Ons leven wordt nu al meer dan een jaar gedomineerd door corona. Voor de een pakt dit heel anders uit dan voor de ander. Of het nu gaat om je eigen bestaanszekerheid, het wachten op de oproep voor de vaccinatie of de vraag wanneer de terrassen weer open mogen: we zijn er ieder op onze eigen manier mee bezig. En we proberen het allemaal te begrijpen. Dat laatste is vaak nog het moeilijkste.

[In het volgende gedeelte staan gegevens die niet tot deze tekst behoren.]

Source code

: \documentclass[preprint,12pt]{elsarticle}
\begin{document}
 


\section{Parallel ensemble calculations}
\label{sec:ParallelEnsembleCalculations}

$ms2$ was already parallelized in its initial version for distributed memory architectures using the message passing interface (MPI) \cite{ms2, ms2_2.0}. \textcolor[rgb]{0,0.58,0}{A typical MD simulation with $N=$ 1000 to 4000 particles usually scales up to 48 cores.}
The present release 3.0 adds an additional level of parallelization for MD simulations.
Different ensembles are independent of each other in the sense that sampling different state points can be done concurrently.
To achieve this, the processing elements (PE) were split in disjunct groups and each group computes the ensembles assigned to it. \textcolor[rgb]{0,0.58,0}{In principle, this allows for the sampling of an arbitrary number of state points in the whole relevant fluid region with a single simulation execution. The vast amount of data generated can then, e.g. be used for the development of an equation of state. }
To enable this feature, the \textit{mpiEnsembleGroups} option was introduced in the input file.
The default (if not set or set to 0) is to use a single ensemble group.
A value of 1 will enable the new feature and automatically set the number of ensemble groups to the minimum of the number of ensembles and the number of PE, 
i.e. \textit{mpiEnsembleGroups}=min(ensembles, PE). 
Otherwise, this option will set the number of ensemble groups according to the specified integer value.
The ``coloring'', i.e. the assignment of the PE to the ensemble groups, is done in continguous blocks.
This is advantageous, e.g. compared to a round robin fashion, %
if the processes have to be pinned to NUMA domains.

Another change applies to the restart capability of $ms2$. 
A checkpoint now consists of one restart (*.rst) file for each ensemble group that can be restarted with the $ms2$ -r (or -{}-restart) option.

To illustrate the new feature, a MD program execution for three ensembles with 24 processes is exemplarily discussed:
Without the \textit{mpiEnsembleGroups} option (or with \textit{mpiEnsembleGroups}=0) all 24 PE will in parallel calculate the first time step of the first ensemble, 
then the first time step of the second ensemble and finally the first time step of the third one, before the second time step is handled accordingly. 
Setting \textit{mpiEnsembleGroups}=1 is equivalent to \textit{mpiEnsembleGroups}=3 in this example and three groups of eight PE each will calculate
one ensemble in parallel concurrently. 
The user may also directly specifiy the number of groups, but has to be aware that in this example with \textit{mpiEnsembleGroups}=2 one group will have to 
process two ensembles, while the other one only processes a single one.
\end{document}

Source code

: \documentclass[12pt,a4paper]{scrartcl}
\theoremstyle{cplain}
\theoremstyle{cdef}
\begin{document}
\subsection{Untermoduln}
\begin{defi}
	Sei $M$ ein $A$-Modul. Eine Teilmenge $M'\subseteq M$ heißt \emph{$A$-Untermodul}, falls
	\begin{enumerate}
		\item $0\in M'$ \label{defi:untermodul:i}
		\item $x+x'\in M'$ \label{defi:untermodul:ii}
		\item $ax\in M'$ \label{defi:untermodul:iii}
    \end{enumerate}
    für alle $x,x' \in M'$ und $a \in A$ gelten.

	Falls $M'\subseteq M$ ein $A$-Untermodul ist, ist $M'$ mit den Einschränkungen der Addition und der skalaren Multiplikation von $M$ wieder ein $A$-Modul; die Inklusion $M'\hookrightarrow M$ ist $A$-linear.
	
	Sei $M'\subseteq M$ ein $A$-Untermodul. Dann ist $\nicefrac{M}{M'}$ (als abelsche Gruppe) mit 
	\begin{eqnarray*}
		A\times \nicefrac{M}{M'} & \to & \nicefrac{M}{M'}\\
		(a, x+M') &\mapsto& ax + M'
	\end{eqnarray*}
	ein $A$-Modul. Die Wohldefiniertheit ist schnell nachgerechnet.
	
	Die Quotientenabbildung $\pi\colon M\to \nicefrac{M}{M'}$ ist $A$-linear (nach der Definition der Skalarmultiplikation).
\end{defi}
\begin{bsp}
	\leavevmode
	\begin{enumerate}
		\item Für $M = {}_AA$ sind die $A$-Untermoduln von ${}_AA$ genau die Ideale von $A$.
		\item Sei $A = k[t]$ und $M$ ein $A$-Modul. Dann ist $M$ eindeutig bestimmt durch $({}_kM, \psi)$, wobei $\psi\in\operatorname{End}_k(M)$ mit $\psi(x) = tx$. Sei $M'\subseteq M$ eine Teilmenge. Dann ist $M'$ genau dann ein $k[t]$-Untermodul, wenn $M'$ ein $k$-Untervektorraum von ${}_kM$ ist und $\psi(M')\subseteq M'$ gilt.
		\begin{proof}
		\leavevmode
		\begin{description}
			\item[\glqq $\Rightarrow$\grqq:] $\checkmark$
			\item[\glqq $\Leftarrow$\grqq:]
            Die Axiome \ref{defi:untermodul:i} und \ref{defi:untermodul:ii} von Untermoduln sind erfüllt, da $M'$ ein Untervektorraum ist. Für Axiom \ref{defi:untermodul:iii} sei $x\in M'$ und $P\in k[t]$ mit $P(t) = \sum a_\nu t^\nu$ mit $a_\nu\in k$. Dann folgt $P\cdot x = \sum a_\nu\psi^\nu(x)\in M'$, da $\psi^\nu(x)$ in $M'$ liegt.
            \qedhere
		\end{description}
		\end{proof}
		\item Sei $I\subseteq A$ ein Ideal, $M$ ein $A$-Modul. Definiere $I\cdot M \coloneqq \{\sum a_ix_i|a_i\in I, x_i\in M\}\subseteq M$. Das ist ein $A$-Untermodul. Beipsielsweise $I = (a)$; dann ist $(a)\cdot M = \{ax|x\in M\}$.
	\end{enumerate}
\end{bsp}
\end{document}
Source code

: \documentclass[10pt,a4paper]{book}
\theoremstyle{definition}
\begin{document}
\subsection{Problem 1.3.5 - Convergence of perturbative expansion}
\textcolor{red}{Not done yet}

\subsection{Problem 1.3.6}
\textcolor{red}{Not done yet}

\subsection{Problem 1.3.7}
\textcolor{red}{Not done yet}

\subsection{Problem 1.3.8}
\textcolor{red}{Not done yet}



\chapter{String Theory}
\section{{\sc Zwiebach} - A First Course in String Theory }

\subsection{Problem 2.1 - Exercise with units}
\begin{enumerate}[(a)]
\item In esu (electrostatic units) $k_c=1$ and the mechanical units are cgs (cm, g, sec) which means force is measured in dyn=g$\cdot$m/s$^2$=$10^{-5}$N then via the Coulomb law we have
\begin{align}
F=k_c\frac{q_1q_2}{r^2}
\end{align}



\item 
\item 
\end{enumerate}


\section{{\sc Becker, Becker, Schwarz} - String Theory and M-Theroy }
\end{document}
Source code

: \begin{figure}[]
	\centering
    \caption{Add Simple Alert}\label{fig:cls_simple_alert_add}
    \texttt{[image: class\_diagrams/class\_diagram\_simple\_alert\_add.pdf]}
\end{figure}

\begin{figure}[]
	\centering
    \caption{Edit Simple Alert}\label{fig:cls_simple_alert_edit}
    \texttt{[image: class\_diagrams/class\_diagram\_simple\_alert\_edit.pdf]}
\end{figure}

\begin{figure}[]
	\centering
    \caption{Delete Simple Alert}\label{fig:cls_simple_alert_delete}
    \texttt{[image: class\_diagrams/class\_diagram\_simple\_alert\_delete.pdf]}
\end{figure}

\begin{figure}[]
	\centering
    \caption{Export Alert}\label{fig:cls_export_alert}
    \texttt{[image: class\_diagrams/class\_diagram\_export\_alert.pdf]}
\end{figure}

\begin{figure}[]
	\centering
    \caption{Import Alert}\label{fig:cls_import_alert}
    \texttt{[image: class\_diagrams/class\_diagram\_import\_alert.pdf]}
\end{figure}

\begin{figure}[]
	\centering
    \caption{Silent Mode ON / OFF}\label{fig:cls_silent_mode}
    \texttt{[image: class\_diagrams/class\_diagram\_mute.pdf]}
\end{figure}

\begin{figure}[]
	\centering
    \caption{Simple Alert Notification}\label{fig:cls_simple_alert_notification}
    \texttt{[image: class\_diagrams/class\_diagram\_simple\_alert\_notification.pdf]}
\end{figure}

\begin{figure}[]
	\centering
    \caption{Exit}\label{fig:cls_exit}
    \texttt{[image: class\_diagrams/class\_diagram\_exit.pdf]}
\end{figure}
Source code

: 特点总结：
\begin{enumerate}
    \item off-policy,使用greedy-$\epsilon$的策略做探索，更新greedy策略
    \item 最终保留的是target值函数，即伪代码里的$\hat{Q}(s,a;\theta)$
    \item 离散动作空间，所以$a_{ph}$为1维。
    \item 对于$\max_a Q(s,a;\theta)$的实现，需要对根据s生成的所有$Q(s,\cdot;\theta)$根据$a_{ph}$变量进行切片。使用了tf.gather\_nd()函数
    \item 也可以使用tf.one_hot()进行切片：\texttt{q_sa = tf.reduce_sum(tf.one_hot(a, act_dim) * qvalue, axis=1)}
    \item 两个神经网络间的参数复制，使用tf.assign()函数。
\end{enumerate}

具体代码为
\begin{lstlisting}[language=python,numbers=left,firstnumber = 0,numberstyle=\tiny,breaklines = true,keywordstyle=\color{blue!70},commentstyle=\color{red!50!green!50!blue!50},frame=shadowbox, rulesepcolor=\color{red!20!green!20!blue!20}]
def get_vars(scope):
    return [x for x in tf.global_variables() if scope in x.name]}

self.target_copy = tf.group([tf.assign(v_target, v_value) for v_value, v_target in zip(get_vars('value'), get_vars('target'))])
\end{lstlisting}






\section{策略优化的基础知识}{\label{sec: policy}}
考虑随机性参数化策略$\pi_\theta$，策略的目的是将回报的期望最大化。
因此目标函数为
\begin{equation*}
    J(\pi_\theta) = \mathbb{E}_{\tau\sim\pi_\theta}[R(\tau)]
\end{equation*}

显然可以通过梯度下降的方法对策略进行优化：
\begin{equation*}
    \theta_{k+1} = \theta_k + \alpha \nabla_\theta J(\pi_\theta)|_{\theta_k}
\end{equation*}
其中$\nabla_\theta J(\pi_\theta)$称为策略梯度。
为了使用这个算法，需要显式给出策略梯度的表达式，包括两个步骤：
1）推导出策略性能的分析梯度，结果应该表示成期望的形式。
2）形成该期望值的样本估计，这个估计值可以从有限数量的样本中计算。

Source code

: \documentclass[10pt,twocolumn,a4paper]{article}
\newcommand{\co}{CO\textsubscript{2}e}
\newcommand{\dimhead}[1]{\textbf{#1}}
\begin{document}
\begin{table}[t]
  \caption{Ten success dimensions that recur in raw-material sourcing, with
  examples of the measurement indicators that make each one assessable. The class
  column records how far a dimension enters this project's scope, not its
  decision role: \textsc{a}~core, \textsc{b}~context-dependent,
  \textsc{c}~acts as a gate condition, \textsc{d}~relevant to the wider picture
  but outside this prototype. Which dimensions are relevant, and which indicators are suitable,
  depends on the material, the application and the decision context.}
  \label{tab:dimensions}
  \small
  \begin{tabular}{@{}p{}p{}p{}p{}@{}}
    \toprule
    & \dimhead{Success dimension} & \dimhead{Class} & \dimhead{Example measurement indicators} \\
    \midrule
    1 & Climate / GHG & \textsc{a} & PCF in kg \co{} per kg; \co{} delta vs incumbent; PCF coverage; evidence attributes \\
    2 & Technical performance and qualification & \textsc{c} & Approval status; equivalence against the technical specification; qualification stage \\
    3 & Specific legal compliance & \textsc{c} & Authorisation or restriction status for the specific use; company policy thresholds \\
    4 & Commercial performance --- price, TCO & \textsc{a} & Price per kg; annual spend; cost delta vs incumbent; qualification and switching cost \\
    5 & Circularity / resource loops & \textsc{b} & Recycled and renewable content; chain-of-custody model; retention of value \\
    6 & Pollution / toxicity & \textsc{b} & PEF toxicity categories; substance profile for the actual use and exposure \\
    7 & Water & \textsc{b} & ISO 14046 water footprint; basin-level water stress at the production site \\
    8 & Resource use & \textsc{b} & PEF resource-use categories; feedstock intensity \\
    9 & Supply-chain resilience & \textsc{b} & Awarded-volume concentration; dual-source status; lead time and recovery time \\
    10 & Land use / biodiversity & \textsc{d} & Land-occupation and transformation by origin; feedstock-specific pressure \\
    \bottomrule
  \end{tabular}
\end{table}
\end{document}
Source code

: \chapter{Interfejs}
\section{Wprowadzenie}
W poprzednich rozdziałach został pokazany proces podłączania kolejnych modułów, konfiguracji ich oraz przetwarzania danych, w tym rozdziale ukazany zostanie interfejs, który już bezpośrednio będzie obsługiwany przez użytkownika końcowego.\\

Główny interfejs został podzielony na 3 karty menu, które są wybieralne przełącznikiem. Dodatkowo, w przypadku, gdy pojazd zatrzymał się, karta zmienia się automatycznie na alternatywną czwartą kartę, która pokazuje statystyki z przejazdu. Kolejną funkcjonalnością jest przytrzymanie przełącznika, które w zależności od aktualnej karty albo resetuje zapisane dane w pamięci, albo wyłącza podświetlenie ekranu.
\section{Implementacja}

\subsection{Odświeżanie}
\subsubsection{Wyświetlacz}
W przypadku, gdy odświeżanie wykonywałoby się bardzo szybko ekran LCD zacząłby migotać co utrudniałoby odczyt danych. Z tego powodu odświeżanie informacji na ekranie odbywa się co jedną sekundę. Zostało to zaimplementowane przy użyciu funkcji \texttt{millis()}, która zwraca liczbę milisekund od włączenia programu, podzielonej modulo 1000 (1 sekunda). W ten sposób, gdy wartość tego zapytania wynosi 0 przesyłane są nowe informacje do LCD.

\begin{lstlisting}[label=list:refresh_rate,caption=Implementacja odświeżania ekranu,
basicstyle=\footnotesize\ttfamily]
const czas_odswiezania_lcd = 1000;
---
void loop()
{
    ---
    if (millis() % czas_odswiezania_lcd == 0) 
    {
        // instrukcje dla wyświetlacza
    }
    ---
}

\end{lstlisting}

Een jaar geleden vroegen we ons af hoe het toch kon dat we niet genoeg beschermend materiaal hadden voor de mensen in de zorg. Martin van Rijn moest worden ingevlogen om Hugo de Jonge te redden. Onze volledige afhankelijkheid van de wereldhandel en de import uit China werd pijnlijk duidelijk. Het onbegrip was groot: hoe had het zo ver kunnen komen? De nadelen van de globalisering, toch niet echt een nieuw fenomeen, werden alom erkend. Het moet nu echt anders.
Een jaar later weten we wat dat betekent. De zonnepanelen die wij en masse op onze daken en in de weiden leggen, en nodig zijn om het klimaatprobleem aan te pakken? Juist, voor ongeveer 80% afkomstig uit China. Op zich heeft dat een begrijpelijke reden: de voornaamste grondstof voor deze panelen moet namelijk op hoge temperatuur worden verhit, en dankzij de kolencentrales, die in de provincie Xinjiang staan, kan dat in China.
Maar in die provincie wonen wel voornamelijk Oeigoeren. Een bevolkingsgroep waar de Chinese overheid geen warme band mee heeft en die zij als slaven uitbuit. De Oeigoeren maken onder dwang onze panelen en met deze panelen proberen wij onze klimaatdoelen te halen. En zo kan het dat wij momenteel een discussie voeren die lijkt te gaan over de vraag of klimaatdoelen boven mensenrechten (mogen) gaan. Globalisering op zijn lelijkst.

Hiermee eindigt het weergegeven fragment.